Although Potential Tailwinds Remain, the Russell Lags
With the heralded tailwinds behind the Russell wavering but arguably present, why has the Russell lagged the S&P 500 in the most recent rally? In the year-to-date, the S&P 500 has climbed 19% compared to a gain of 15% for the Russell – despite the latter having a beta of 1.2. One possible reason for the Russell’s underperformance is the Index’s weighting by sector.
Making up nearly 18% of the Index, the financial sector has weighed as the odds of a rate cut climb. A lower Federal Funds rate translates to slimmer margins for banks, a key profit component for smaller regional banks. Healthcare has also been troubled, falling in the crosshairs of Washington politicians. Finally, other economic indicators are flashing warning signs of their own.

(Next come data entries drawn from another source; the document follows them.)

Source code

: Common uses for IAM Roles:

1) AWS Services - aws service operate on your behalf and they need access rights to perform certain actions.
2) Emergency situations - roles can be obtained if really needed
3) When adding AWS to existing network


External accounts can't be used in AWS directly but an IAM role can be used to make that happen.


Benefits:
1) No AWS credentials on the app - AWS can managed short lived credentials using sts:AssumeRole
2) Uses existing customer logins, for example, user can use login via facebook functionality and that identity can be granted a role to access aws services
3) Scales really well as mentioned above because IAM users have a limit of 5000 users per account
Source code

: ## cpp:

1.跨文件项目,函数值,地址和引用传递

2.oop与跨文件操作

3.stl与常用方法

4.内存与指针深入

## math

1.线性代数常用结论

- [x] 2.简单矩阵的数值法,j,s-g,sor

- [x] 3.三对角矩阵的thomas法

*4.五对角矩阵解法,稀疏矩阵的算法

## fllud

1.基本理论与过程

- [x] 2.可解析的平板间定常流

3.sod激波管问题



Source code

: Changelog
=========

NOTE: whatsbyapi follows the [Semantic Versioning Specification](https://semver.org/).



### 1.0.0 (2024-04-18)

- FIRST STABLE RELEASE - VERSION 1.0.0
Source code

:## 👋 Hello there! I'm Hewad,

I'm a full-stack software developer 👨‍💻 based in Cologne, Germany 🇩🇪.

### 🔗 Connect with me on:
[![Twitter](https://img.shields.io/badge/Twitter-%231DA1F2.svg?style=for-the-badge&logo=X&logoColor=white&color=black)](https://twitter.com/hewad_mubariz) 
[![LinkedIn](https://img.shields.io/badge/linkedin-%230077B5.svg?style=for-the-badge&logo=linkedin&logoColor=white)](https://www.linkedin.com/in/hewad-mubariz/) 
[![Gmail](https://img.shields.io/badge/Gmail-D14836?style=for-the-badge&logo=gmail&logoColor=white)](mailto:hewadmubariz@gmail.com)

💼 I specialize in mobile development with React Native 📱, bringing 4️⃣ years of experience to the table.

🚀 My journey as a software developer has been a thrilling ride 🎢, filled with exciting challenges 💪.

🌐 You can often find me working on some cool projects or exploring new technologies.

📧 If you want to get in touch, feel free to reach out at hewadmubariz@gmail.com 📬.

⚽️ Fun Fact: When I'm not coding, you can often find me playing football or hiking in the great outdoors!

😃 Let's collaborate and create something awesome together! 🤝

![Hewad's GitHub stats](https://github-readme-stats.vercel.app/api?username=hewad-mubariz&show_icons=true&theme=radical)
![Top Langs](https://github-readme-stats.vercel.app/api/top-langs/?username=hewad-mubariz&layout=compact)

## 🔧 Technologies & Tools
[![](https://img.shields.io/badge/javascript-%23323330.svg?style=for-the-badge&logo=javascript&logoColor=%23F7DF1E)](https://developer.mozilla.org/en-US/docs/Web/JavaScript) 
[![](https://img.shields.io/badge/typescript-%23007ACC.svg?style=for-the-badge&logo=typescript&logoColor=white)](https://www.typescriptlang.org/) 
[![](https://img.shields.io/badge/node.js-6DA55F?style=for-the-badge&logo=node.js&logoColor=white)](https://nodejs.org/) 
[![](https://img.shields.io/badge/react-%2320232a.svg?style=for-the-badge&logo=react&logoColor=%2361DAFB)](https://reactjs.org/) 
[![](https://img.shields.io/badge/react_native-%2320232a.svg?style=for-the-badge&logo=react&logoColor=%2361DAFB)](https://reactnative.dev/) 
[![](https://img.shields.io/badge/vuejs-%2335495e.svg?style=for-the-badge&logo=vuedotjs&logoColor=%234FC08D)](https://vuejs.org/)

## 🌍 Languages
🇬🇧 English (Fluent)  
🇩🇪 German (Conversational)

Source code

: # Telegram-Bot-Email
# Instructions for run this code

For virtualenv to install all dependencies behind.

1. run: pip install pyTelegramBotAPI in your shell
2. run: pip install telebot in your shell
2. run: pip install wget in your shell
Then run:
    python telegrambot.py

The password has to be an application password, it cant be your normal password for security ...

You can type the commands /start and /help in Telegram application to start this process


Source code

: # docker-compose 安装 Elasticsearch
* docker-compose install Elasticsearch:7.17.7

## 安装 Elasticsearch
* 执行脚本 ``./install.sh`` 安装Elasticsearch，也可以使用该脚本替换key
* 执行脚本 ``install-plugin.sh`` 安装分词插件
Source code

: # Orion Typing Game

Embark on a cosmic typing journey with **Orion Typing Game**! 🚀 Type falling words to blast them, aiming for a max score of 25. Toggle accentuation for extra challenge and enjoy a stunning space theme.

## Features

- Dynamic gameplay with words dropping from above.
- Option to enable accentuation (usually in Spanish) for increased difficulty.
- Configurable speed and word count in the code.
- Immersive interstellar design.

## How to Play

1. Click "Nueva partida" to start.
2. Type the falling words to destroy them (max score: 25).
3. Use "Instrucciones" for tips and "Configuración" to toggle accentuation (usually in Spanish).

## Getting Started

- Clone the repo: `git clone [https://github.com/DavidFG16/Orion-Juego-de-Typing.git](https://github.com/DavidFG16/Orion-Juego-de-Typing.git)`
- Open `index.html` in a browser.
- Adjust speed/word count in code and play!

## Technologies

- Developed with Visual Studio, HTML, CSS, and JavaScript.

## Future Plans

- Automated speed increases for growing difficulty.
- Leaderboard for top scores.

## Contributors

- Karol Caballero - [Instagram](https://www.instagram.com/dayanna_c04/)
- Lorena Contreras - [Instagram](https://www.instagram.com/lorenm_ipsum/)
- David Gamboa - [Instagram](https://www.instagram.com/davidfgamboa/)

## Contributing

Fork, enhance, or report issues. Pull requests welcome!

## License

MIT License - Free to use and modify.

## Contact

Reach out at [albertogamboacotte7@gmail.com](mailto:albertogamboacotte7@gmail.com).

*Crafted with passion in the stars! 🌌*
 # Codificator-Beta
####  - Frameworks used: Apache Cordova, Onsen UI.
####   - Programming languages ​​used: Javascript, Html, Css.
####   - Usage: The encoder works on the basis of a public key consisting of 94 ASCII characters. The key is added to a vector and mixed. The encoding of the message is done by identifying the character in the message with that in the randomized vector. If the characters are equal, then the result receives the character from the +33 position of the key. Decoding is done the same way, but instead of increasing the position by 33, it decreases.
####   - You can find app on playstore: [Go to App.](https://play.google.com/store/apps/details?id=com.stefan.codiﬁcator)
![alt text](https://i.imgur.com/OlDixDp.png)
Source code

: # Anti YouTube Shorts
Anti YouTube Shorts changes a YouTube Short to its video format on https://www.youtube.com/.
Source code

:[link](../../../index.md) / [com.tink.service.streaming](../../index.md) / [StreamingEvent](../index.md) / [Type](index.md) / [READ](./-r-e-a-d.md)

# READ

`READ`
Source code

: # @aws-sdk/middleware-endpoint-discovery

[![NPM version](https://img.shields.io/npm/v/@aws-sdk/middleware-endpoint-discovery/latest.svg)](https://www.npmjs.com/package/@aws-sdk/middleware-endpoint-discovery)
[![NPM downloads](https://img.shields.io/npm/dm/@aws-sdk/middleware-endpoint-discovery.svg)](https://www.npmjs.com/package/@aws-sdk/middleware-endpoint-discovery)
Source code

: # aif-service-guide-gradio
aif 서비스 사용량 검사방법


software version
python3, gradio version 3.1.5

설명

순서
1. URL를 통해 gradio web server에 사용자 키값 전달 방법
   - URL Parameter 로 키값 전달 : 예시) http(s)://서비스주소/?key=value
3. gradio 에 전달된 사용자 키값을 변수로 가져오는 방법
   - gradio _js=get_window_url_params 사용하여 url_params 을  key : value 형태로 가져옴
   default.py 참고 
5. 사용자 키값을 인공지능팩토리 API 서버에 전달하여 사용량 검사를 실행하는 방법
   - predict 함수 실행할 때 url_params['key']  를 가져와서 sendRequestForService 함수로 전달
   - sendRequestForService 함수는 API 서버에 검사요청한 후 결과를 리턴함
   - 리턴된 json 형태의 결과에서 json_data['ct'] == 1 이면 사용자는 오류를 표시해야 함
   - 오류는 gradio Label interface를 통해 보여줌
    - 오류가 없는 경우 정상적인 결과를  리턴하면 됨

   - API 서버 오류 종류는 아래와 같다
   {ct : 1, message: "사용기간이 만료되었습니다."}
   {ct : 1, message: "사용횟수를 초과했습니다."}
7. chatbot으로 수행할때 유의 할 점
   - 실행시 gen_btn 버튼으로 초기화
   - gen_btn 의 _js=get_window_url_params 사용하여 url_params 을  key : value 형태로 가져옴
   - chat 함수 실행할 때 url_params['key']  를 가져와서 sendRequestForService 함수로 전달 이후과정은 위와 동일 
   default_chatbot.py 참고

An inverted yield curve, deteriorating consumer confidence and waning manufacturing data are a few examples that have spurred investor concern.
To that end, Russell 2000 constituents typically have weaker balance sheets than S&P 500 components. Should investors hold reservations about upcoming quarters, capital allocation to corporations with high levels of corporate debt is ill-advised and that could be reflected in the recent underperformance. Either way, it would be an exaggeration to suggest the weakening ratio between the two US Indices constitutes a clear-cut recession warning and is more likely just a coincidence that the ratio has aligned with 2008 levels. Still, other warning signs are flashing, so the relationship should not be entirely dismissed.